Extracted data entries:
──────────────────────────────
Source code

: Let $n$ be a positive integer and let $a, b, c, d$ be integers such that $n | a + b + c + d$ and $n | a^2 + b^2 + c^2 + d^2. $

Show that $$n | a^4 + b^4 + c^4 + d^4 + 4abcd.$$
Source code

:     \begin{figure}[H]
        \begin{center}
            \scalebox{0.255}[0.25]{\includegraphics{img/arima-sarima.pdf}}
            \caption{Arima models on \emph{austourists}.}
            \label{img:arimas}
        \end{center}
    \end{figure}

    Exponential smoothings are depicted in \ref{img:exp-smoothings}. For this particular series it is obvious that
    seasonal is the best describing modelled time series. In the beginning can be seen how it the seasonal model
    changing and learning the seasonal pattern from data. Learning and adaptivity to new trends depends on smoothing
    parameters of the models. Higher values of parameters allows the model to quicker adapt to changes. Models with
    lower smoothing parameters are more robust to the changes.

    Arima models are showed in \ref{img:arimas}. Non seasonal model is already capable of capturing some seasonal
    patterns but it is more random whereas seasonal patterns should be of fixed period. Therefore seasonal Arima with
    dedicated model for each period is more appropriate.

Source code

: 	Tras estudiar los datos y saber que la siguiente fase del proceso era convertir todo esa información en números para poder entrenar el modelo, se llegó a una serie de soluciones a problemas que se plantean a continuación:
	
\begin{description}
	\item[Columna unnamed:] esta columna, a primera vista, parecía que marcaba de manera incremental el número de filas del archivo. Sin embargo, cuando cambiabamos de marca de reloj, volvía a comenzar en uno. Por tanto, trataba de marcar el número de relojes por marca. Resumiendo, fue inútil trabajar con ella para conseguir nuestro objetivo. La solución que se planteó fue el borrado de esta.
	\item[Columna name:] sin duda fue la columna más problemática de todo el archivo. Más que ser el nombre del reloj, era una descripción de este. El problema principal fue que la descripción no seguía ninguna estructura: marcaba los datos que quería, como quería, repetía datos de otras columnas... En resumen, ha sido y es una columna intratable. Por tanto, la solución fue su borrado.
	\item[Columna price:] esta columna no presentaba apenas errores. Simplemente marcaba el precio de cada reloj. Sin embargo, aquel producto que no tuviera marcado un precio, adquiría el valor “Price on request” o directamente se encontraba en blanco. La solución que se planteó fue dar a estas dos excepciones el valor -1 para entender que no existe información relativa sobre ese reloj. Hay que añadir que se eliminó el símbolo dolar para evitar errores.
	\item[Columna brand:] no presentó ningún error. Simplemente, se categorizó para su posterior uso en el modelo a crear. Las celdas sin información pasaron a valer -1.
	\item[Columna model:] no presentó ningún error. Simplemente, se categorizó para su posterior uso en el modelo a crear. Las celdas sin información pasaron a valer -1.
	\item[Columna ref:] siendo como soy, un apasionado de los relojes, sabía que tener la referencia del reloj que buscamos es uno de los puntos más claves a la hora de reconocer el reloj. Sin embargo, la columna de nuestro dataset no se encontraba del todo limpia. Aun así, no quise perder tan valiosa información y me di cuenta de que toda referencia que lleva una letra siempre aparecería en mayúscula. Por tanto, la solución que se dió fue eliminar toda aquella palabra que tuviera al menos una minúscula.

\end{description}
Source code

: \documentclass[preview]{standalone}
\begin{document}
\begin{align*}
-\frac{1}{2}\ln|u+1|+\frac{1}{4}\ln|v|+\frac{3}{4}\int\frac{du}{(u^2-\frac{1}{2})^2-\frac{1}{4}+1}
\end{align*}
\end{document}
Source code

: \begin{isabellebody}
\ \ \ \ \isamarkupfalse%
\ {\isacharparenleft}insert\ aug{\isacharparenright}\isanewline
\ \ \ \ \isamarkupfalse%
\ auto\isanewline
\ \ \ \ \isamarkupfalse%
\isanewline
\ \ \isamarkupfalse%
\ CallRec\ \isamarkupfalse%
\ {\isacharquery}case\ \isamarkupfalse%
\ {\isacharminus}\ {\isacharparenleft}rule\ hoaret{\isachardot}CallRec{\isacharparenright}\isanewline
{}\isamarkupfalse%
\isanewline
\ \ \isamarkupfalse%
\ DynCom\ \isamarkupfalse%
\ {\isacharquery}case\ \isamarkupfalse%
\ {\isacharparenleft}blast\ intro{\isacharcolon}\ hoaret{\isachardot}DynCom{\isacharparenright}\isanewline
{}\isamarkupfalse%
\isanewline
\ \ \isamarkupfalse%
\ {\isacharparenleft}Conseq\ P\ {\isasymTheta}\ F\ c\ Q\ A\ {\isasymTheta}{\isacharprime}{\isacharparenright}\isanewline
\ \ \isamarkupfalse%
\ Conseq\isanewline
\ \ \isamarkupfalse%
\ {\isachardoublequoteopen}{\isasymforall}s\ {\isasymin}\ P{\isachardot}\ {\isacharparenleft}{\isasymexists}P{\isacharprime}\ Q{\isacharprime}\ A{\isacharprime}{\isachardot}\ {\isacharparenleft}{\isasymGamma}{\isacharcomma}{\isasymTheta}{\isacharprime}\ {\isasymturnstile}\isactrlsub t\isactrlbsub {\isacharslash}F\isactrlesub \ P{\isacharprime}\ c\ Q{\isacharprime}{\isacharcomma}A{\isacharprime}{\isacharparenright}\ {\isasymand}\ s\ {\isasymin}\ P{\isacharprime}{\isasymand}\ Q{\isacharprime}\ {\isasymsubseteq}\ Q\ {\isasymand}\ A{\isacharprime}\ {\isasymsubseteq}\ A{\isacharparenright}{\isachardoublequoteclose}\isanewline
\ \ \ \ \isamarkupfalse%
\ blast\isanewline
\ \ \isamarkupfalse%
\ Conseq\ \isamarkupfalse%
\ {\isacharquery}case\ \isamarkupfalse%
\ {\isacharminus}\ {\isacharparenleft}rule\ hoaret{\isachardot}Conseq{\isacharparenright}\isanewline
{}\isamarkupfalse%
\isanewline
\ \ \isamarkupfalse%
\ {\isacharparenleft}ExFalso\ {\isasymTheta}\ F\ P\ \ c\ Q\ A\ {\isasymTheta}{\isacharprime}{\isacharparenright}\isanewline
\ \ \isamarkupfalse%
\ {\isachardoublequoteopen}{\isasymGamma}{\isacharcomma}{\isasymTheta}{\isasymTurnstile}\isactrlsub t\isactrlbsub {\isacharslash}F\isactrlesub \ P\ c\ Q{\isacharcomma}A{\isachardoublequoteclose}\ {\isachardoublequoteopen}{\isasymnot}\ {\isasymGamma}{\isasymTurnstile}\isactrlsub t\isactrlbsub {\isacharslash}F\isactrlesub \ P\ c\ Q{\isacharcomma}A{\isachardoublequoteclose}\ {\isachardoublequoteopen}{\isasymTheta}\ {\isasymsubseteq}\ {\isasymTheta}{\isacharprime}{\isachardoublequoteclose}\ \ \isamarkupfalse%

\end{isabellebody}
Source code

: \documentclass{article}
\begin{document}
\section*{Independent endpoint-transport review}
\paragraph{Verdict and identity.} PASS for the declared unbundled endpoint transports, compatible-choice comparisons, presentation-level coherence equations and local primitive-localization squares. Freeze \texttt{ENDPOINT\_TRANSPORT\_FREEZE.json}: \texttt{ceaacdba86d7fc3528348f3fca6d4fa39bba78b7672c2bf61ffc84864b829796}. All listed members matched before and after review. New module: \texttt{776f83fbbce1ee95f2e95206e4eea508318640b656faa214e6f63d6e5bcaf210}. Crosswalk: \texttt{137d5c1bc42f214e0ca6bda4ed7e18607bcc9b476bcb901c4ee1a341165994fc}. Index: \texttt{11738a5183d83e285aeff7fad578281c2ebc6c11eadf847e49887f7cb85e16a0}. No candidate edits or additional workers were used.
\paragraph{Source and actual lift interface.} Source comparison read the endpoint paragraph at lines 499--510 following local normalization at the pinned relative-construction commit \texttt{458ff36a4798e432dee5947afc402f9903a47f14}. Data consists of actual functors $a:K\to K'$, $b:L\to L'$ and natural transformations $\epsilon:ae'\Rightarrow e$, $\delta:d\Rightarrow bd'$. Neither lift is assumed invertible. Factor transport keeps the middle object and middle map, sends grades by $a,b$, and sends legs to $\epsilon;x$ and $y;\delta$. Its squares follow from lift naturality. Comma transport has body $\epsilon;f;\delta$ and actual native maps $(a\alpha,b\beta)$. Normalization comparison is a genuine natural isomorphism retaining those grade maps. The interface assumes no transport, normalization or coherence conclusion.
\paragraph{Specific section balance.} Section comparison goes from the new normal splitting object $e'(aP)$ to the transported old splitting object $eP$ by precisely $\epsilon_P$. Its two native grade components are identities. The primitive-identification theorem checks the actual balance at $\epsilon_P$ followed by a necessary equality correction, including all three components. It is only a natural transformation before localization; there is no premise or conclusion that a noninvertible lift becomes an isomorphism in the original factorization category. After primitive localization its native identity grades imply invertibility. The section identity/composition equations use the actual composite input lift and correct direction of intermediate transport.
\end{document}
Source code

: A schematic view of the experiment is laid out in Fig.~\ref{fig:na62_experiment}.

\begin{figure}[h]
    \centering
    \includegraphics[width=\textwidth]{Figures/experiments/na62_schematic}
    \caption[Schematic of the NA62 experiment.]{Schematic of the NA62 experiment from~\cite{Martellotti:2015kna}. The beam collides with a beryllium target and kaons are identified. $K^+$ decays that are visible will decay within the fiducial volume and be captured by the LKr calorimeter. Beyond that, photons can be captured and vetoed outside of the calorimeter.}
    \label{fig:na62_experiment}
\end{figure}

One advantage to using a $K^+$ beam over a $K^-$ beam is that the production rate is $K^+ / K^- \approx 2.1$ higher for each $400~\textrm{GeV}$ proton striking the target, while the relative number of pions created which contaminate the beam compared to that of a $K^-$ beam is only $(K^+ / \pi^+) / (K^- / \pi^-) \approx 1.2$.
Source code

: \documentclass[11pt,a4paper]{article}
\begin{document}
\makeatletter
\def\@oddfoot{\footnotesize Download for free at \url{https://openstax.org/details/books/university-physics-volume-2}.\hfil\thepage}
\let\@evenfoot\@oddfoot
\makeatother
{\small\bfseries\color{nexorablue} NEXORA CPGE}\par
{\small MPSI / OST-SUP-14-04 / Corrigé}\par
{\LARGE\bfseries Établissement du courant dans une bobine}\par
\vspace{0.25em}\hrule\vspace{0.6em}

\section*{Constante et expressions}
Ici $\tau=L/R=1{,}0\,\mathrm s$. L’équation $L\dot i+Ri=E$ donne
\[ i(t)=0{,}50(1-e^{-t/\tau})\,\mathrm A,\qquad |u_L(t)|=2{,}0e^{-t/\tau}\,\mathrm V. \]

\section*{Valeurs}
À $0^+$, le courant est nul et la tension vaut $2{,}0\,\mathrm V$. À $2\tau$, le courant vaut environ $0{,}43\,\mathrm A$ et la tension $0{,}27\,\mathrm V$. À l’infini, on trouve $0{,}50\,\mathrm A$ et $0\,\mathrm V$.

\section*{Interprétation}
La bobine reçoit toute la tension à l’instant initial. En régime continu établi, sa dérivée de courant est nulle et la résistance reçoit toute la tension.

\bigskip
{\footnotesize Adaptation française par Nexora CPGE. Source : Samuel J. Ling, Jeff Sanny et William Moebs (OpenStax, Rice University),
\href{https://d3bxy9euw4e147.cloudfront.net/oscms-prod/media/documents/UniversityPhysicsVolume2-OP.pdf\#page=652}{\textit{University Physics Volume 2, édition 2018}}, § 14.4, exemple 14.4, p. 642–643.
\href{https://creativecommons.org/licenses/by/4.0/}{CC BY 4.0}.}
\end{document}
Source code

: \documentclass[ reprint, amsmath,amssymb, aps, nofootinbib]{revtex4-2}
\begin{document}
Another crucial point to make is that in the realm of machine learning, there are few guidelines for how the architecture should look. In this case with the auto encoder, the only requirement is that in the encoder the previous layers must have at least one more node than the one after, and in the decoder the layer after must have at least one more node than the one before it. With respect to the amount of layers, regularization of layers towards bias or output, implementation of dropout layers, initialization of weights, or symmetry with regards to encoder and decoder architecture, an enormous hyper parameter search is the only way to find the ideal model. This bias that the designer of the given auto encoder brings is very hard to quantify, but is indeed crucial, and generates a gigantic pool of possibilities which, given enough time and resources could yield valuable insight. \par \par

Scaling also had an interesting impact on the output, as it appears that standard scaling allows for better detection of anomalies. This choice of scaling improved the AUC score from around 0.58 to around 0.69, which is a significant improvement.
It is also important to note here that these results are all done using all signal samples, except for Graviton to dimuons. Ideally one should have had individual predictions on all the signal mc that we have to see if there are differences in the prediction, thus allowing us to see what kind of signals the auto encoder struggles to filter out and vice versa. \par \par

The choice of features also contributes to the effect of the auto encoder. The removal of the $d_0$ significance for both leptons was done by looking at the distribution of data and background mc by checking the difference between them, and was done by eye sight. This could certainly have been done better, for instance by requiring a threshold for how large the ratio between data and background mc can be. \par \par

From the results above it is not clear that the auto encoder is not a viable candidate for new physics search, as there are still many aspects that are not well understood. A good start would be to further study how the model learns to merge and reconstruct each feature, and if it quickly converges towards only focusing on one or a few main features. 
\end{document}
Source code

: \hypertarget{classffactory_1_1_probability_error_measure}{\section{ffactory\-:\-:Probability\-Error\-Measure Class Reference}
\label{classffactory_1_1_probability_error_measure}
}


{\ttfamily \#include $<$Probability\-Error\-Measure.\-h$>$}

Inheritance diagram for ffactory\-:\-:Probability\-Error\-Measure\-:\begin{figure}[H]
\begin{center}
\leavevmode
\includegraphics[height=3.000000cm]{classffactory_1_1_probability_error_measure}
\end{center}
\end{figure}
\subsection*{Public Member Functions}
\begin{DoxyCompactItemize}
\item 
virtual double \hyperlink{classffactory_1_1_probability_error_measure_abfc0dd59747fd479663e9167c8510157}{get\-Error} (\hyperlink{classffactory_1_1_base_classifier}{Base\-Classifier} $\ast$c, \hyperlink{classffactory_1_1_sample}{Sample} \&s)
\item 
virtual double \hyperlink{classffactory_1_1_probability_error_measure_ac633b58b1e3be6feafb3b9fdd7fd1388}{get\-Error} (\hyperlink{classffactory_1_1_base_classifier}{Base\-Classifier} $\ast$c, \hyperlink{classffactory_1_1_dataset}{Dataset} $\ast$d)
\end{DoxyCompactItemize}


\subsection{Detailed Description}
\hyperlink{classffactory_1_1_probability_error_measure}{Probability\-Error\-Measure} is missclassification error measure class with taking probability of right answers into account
──────────────────────────────
* _WORK TO COMPLETE_: What you return should consist solely of the lines from the one containing "The choice of" through the end of the entries above, reproduced exactly.

* _TASK RESPONSE_:
The choice of features also contributes to the effect of the auto encoder. The removal of the $d_0$ significance for both leptons was done by looking at the distribution of data and background mc by checking the difference between them, and was done by eye sight. This could certainly have been done better, for instance by requiring a threshold for how large the ratio between data and background mc can be. \par \par

From the results above it is not clear that the auto encoder is not a viable candidate for new physics search, as there are still many aspects that are not well understood. A good start would be to further study how the model learns to merge and reconstruct each feature, and if it quickly converges towards only focusing on one or a few main features. 
\end{document}
Source code

: \hypertarget{classffactory_1_1_probability_error_measure}{\section{ffactory\-:\-:Probability\-Error\-Measure Class Reference}
\label{classffactory_1_1_probability_error_measure}
}


{\ttfamily \#include $<$Probability\-Error\-Measure.\-h$>$}

Inheritance diagram for ffactory\-:\-:Probability\-Error\-Measure\-:\begin{figure}[H]
\begin{center}
\leavevmode
\includegraphics[height=3.000000cm]{classffactory_1_1_probability_error_measure}
\end{center}
\end{figure}
\subsection*{Public Member Functions}
\begin{DoxyCompactItemize}
\item 
virtual double \hyperlink{classffactory_1_1_probability_error_measure_abfc0dd59747fd479663e9167c8510157}{get\-Error} (\hyperlink{classffactory_1_1_base_classifier}{Base\-Classifier} $\ast$c, \hyperlink{classffactory_1_1_sample}{Sample} \&s)
\item 
virtual double \hyperlink{classffactory_1_1_probability_error_measure_ac633b58b1e3be6feafb3b9fdd7fd1388}{get\-Error} (\hyperlink{classffactory_1_1_base_classifier}{Base\-Classifier} $\ast$c, \hyperlink{classffactory_1_1_dataset}{Dataset} $\ast$d)
\end{DoxyCompactItemize}


\subsection{Detailed Description}
\hyperlink{classffactory_1_1_probability_error_measure}{Probability\-Error\-Measure} is missclassification error measure class with taking probability of right answers into account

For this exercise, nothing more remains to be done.